From time to time here we’ve added to your information on information overload, a problem that seems particularly to bedevil lawyers — but then, when time is money, attention is costly and, so, to be jealously guarded. (One “pays attention,” after all.) Too, lawyers are by a professional deformation attached to the old ways, and therefore it may happen that their stare decisis becomes a stare inventiis. But lawyers aren’t the only ones, of course, who shake their heads (briskly) at all this newfangled twittering away of our lives; and some worriers step back a metaphorical league or two and see an alarming big picture.
Frank Shirrmacher is one such. He’s a noted German journalist, book author and co-publisher of the not inconsiderable newspaper Frankfurter Allgemeine Zeitung. Edge recently interviewed Shirrmacher and produced a video (and a transcription) of that interview under the title “The Age of the Informavore.” One effect he sees the internet causing is that:
. . . thinking itself somehow leaves the brain and uses a platform outside of the human body. And that’s the Internet and it’s the cloud. And very soon we will have the brain in the cloud. And this raises the question of the importance of thoughts. For centuries, what was important for me was decided in my brain. But now, apparently, it will be decided somewhere else.
I have to say that his ideas are not put forward as essentially pessimistic — they attempt to identify novelty in ways of thinking and speculate a little about their impact. Yet, I think, there’s a wistfulness there that’s perhaps inevitable in a person of his (my) age.

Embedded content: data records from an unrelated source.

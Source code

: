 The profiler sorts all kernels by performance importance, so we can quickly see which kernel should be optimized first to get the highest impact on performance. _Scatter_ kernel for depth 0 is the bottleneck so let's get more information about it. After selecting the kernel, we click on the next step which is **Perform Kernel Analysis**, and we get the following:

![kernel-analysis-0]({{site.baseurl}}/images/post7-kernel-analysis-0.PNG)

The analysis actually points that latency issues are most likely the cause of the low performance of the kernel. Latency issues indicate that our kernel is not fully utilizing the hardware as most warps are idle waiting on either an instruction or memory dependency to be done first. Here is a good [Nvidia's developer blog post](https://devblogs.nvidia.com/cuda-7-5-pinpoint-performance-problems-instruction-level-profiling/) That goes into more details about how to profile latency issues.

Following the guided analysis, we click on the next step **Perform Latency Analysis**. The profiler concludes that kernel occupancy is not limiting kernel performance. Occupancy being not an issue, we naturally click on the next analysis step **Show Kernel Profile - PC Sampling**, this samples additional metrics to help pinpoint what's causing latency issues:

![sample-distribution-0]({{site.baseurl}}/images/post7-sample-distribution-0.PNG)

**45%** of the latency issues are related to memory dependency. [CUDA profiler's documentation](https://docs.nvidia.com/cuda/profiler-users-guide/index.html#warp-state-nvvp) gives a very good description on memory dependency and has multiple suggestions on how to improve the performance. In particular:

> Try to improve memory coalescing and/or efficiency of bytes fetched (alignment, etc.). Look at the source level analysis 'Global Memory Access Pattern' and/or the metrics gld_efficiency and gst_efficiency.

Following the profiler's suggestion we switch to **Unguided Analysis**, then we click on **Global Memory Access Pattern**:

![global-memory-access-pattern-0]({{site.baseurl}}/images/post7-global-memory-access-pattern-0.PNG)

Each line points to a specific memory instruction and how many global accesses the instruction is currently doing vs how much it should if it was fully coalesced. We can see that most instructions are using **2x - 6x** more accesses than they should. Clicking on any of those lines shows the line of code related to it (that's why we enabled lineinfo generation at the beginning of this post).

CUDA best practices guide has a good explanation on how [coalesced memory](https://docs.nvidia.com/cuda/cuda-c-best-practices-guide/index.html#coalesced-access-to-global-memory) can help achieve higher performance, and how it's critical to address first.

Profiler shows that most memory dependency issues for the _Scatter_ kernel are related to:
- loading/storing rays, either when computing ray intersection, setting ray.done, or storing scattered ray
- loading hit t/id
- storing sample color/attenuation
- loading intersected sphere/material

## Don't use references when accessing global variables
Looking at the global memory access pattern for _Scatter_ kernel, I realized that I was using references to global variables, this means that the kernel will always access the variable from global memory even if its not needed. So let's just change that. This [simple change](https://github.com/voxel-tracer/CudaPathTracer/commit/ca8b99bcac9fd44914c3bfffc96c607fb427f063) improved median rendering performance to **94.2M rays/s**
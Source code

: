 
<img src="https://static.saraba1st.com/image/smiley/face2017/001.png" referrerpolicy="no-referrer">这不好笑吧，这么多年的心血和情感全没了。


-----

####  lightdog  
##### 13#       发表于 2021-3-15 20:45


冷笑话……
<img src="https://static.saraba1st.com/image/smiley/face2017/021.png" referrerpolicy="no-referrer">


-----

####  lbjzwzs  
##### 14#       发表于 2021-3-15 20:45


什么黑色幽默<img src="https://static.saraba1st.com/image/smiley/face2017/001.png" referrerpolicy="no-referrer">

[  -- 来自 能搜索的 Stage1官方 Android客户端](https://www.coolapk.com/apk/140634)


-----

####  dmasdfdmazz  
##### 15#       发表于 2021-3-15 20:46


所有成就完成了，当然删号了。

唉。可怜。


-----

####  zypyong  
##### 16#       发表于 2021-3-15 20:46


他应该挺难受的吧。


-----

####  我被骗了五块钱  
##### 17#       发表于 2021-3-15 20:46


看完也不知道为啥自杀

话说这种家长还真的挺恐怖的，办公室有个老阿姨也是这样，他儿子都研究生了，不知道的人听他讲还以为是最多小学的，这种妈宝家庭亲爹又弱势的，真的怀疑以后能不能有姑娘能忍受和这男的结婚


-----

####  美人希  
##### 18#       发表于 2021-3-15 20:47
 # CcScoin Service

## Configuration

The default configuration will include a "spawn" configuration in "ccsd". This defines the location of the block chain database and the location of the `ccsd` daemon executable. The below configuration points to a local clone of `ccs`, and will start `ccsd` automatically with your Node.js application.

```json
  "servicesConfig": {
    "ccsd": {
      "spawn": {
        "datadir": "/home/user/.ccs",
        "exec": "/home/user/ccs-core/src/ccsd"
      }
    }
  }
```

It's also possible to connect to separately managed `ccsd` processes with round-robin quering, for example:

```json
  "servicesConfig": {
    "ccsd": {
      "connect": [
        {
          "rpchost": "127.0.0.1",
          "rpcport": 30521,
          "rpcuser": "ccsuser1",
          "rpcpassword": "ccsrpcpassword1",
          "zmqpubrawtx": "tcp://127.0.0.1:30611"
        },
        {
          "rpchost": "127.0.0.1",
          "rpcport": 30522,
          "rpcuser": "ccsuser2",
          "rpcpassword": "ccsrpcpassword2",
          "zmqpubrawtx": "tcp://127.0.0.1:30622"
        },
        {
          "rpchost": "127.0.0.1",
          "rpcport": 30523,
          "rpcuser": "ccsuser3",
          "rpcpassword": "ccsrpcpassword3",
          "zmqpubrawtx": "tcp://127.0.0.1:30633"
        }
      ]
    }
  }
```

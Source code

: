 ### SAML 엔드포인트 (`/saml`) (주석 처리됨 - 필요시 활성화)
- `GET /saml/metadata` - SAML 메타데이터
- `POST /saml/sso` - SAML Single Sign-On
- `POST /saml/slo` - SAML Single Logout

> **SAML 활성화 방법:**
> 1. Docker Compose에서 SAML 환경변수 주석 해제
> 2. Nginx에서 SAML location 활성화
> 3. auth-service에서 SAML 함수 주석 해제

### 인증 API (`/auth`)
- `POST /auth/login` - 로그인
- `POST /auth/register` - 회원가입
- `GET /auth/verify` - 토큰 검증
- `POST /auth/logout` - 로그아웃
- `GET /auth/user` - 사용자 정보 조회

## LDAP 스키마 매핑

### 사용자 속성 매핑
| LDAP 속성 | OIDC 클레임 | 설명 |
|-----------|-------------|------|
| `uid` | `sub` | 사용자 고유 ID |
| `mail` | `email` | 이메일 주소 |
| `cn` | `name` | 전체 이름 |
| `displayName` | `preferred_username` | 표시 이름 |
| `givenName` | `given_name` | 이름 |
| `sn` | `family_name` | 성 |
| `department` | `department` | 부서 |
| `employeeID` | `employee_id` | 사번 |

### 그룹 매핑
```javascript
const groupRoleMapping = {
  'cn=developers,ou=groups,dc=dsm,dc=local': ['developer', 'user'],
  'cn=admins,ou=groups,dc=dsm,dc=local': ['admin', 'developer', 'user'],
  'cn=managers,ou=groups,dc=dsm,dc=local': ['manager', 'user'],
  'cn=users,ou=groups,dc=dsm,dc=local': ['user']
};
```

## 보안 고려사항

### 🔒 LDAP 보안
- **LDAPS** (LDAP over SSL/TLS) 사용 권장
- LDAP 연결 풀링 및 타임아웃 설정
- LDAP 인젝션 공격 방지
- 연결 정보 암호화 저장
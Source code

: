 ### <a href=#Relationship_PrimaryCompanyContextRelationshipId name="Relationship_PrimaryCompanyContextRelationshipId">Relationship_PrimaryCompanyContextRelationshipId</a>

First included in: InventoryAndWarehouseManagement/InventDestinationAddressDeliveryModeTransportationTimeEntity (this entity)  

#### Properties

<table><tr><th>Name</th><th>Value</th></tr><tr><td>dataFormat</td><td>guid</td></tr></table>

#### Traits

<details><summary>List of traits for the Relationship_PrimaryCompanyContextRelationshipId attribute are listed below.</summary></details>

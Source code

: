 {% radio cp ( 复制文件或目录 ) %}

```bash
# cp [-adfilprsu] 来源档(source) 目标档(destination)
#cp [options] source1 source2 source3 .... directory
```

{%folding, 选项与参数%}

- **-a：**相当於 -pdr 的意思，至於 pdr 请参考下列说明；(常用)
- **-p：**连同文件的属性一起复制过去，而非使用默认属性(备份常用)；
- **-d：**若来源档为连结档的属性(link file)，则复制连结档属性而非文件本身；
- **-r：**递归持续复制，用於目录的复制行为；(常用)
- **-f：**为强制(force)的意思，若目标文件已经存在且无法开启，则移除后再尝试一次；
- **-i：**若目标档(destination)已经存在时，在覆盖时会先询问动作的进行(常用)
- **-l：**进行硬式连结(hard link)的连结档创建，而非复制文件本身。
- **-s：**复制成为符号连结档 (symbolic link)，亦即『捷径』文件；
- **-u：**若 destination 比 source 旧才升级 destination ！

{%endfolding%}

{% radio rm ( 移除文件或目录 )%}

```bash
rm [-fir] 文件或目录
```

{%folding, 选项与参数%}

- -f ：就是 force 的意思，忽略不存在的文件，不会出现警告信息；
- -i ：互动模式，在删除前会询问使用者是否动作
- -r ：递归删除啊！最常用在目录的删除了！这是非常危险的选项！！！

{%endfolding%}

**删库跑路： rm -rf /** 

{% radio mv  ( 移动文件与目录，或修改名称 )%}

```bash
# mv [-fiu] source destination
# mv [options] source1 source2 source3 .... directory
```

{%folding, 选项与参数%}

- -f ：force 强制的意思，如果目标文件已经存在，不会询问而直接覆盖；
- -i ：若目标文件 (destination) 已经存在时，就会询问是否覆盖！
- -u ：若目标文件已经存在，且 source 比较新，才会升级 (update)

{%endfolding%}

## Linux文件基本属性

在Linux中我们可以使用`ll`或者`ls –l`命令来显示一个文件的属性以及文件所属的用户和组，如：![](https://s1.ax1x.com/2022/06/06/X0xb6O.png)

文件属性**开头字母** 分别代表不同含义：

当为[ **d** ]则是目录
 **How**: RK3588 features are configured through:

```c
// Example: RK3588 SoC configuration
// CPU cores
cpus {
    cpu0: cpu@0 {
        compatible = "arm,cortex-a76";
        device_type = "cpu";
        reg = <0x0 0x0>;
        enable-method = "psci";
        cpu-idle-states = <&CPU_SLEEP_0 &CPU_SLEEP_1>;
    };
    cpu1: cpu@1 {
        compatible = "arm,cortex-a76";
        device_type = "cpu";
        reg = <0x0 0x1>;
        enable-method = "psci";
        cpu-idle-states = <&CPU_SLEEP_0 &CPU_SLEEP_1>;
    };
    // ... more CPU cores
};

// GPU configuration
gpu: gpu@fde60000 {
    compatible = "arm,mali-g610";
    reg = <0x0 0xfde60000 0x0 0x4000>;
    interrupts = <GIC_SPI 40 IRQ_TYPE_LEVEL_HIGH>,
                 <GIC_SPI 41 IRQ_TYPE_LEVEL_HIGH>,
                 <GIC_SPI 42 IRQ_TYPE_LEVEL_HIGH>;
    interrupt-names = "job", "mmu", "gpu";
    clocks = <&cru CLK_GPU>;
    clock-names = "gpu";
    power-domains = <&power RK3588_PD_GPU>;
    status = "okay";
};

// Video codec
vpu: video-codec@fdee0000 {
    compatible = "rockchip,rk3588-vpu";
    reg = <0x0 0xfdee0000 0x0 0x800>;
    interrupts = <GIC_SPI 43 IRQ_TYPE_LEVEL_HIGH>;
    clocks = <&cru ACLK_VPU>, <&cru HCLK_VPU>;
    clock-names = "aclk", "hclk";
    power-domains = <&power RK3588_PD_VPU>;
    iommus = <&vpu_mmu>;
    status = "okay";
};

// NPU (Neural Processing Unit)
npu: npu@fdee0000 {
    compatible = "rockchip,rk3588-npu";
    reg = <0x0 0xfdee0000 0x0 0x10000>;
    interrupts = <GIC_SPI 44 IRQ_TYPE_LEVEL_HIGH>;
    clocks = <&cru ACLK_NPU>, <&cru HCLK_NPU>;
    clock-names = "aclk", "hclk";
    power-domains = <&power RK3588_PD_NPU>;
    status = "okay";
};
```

Edge, as it usually does, enlisted half a dozen commentators to respond to Shirrmacher’s thoughts. My favourite response is by Steven Pinker, the Harvard psychologist. He asks:
I would suggest another way to look at the effects of technology on our collective intelligence. Take the intellectual values that are timeless and indisputable: objectivity, truth, factual discovery, soundness of argument, insight, explanatory depth, openness to challenging ideas, scrutiny of received dogma, overturning of myth and superstition. Now ask, are new technologies enhancing or undermining those values? And as you answer, take care to judge the old and new eras objectively, rather than giving a free pass to whatever you got used to when you were in your 20s.
It’s a debate worth reading, and it’s online. For when you
have take the time.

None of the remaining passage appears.